**Instructions for the task**
Write the records below out again word for word, with the pictures removed.

[Opening Source records section]

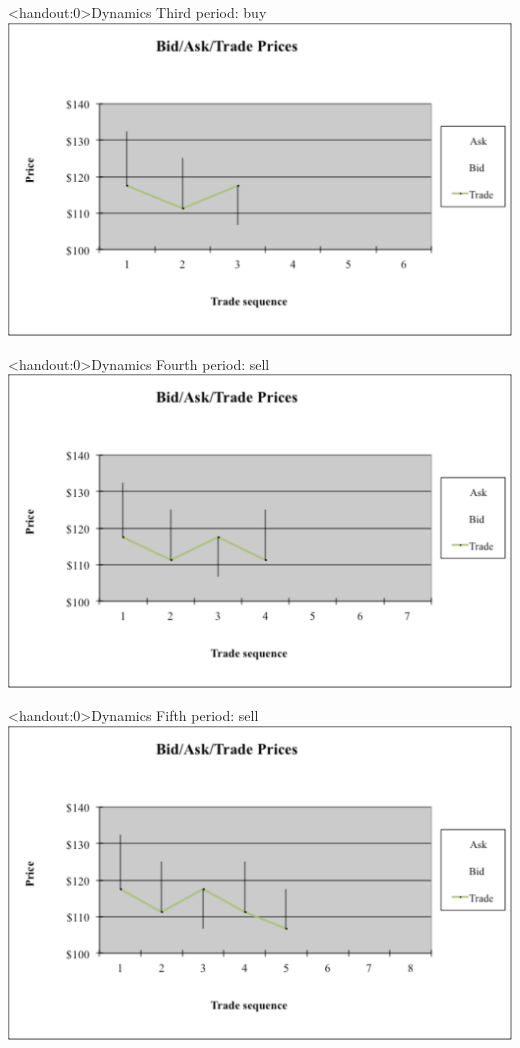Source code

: \documentclass[english,10pt
,aspectratio=169
]{beamer}
\begin{document}
\begin{frame}<handout:0>{Dynamics}
	Third period: buy
	\center
	\includegraphics[width=0.9\linewidth]{pics/P3_Image.pdf}
\end{frame}


\begin{frame}<handout:0>{Dynamics}
	Fourth period: sell
	\center
	\includegraphics[width=0.9\linewidth]{pics/P4_Image.pdf}
\end{frame}


\begin{frame}<handout:0>{Dynamics}
	Fifth period: sell
	\center
	\includegraphics[width=0.9\linewidth]{pics/P5_Image.pdf}
\end{frame}
\end{document}
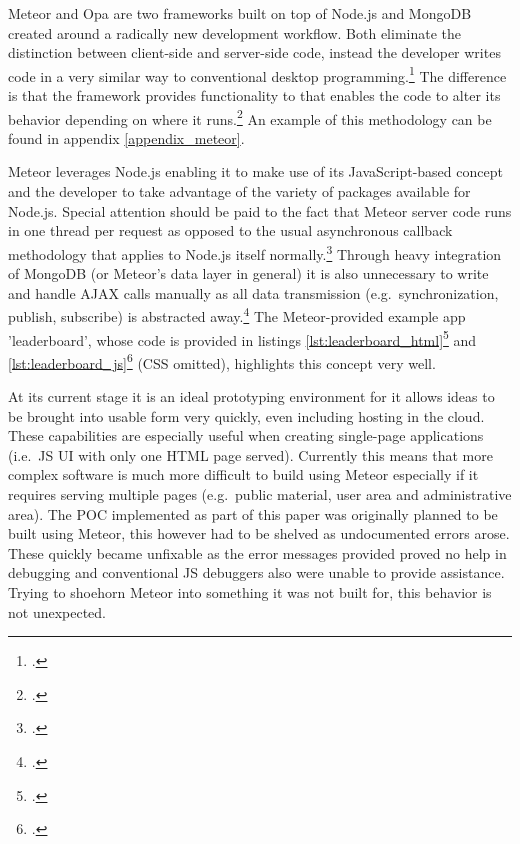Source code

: \begin{appendices}
\begin{subappendices}
\label{appendix_meteor}
\FloatBarrier
Meteor and Opa are two frameworks built on top of Node.js and MongoDB created around a radically new development workflow. Both eliminate the distinction between client-side and server-side code, instead the developer writes code in a very similar way to conventional desktop programming.\footcite[Cf.][]{meteorDocs} The difference is that the framework provides functionality to that enables the code to alter its behavior depending on where it runs.\footcite[Cf.][]{meteorDocs} An example of this methodology can be found in appendix \ref{appendix_meteor}.

Meteor leverages Node.js enabling it to make use of its JavaScript-based concept and  the developer to take advantage of the variety of packages available for Node.js. Special attention should be paid to the fact that Meteor server code runs in one thread per request as opposed to the usual asynchronous callback methodology that applies to Node.js itself normally.\footcite[Cf.][]{meteorDocs} Through heavy integration of MongoDB (or Meteor's data layer in general) it is also unnecessary to write and handle AJAX calls manually as all data transmission (e.g.\ synchronization, publish, subscribe) is abstracted away.\footcite[Cf.][]{meteorDocs} The Meteor-provided example app 'leaderboard', whose code is provided in listings \ref{lst:leaderboard_html}\footcite[Cf.][]{leaderboard} and \ref{lst:leaderboard_js}\footcite[Cf.][]{leaderboard} (CSS omitted), highlights this concept very well.

At its current stage it is an ideal prototyping environment for it allows ideas to be brought into usable form very quickly, even including hosting in the cloud. These capabilities are especially useful when creating single-page applications (i.e.\ JS UI with only one HTML page served). Currently this means that more complex software is much more difficult to build using Meteor especially if it requires serving multiple pages (e.g.\ public material, user area and administrative area). The POC implemented as part of this paper was originally planned to be built using Meteor, this however had to be shelved as undocumented errors arose. These quickly became unfixable as the error messages provided proved no help in debugging and conventional JS debuggers also were unable to provide assistance.
Trying to shoehorn Meteor into something it was not built for, this behavior is not unexpected.


\end{subappendices}
\end{appendices}
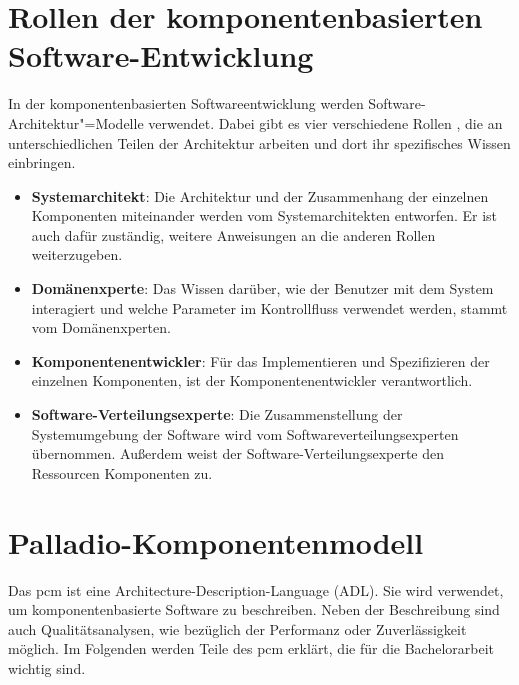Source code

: \section{Rollen der komponentenbasierten Software-Entwicklung}
\label{sec:rollenSE}
In der komponentenbasierten Softwareentwicklung werden Software-Architektur"=Modelle verwendet. Dabei gibt es vier verschiedene Rollen \cite{Koziolek2006}, die an unterschiedlichen Teilen der Architektur arbeiten und dort ihr spezifisches Wissen einbringen.
\begin{itemize}

\item \textbf{Systemarchitekt}: Die Architektur und der Zusammenhang der einzelnen Komponenten miteinander werden vom Systemarchitekten entworfen. Er ist auch dafür zuständig, weitere Anweisungen an die anderen Rollen weiterzugeben.
\item \textbf{Domänenxperte}: Das Wissen darüber, wie der Benutzer mit dem System interagiert und welche Parameter im Kontrollfluss verwendet werden, stammt vom Domänenxperten.
\item \textbf{Komponentenentwickler}: Für das Implementieren und Spezifizieren der einzelnen Komponenten, ist der Komponentenentwickler verantwortlich.
\item \textbf{Software-Verteilungsexperte}: Die Zusammenstellung der Systemumgebung der Software wird vom Softwareverteilungsexperten übernommen. Außerdem weist der Software-Verteilungsexperte den Ressourcen Komponenten zu.

\end{itemize}


\section{Palladio-Komponentenmodell}
\label{ch:pcm}
Das \gls{pcm} \cite{Becker2010} ist eine Architecture-Description-Language (ADL). Sie wird verwendet, um komponentenbasierte Software zu beschreiben. Neben der Beschreibung sind auch Qualitätsanalysen, wie bezüglich der Performanz oder Zuverlässigkeit möglich. Im Folgenden werden Teile des \gls{pcm} erklärt, die für die Bachelorarbeit wichtig sind.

[Closing Source records section]

**Output of the task**
Source code

: \documentclass[english,10pt
,aspectratio=169
]{beamer}
\begin{document}
\begin{frame}<handout:0>{Dynamics}
	Third period: buy
	\center
	\includegraphics[width=0.9\linewidth]{pics/P3_Image.pdf}
\end{frame}


\begin{frame}<handout:0>{Dynamics}
	Fourth period: sell
	\center
	\includegraphics[width=0.9\linewidth]{pics/P4_Image.pdf}
\end{frame}


\begin{frame}<handout:0>{Dynamics}
	Fifth period: sell
	\center
	\includegraphics[width=0.9\linewidth]{pics/P5_Image.pdf}
\end{frame}
\end{document}
Source code

: \begin{appendices}
\begin{subappendices}
\label{appendix_meteor}
\FloatBarrier
Meteor and Opa are two frameworks built on top of Node.js and MongoDB created around a radically new development workflow. Both eliminate the distinction between client-side and server-side code, instead the developer writes code in a very similar way to conventional desktop programming.\footcite[Cf.][]{meteorDocs} The difference is that the framework provides functionality to that enables the code to alter its behavior depending on where it runs.\footcite[Cf.][]{meteorDocs} An example of this methodology can be found in appendix \ref{appendix_meteor}.

Meteor leverages Node.js enabling it to make use of its JavaScript-based concept and  the developer to take advantage of the variety of packages available for Node.js. Special attention should be paid to the fact that Meteor server code runs in one thread per request as opposed to the usual asynchronous callback methodology that applies to Node.js itself normally.\footcite[Cf.][]{meteorDocs} Through heavy integration of MongoDB (or Meteor's data layer in general) it is also unnecessary to write and handle AJAX calls manually as all data transmission (e.g.\ synchronization, publish, subscribe) is abstracted away.\footcite[Cf.][]{meteorDocs} The Meteor-provided example app 'leaderboard', whose code is provided in listings \ref{lst:leaderboard_html}\footcite[Cf.][]{leaderboard} and \ref{lst:leaderboard_js}\footcite[Cf.][]{leaderboard} (CSS omitted), highlights this concept very well.

At its current stage it is an ideal prototyping environment for it allows ideas to be brought into usable form very quickly, even including hosting in the cloud. These capabilities are especially useful when creating single-page applications (i.e.\ JS UI with only one HTML page served). Currently this means that more complex software is much more difficult to build using Meteor especially if it requires serving multiple pages (e.g.\ public material, user area and administrative area). The POC implemented as part of this paper was originally planned to be built using Meteor, this however had to be shelved as undocumented errors arose. These quickly became unfixable as the error messages provided proved no help in debugging and conventional JS debuggers also were unable to provide assistance.
Trying to shoehorn Meteor into something it was not built for, this behavior is not unexpected.


\end{subappendices}
\end{appendices}
Source code

: \section{Rollen der komponentenbasierten Software-Entwicklung}
\label{sec:rollenSE}
In der komponentenbasierten Softwareentwicklung werden Software-Architektur"=Modelle verwendet. Dabei gibt es vier verschiedene Rollen \cite{Koziolek2006}, die an unterschiedlichen Teilen der Architektur arbeiten und dort ihr spezifisches Wissen einbringen.
\begin{itemize}

\item \textbf{Systemarchitekt}: Die Architektur und der Zusammenhang der einzelnen Komponenten miteinander werden vom Systemarchitekten entworfen. Er ist auch dafür zuständig, weitere Anweisungen an die anderen Rollen weiterzugeben.
\item \textbf{Domänenxperte}: Das Wissen darüber, wie der Benutzer mit dem System interagiert und welche Parameter im Kontrollfluss verwendet werden, stammt vom Domänenxperten.
\item \textbf{Komponentenentwickler}: Für das Implementieren und Spezifizieren der einzelnen Komponenten, ist der Komponentenentwickler verantwortlich.
\item \textbf{Software-Verteilungsexperte}: Die Zusammenstellung der Systemumgebung der Software wird vom Softwareverteilungsexperten übernommen. Außerdem weist der Software-Verteilungsexperte den Ressourcen Komponenten zu.

\end{itemize}


\section{Palladio-Komponentenmodell}
\label{ch:pcm}
Das \gls{pcm} \cite{Becker2010} ist eine Architecture-Description-Language (ADL). Sie wird verwendet, um komponentenbasierte Software zu beschreiben. Neben der Beschreibung sind auch Qualitätsanalysen, wie bezüglich der Performanz oder Zuverlässigkeit möglich. Im Folgenden werden Teile des \gls{pcm} erklärt, die für die Bachelorarbeit wichtig sind.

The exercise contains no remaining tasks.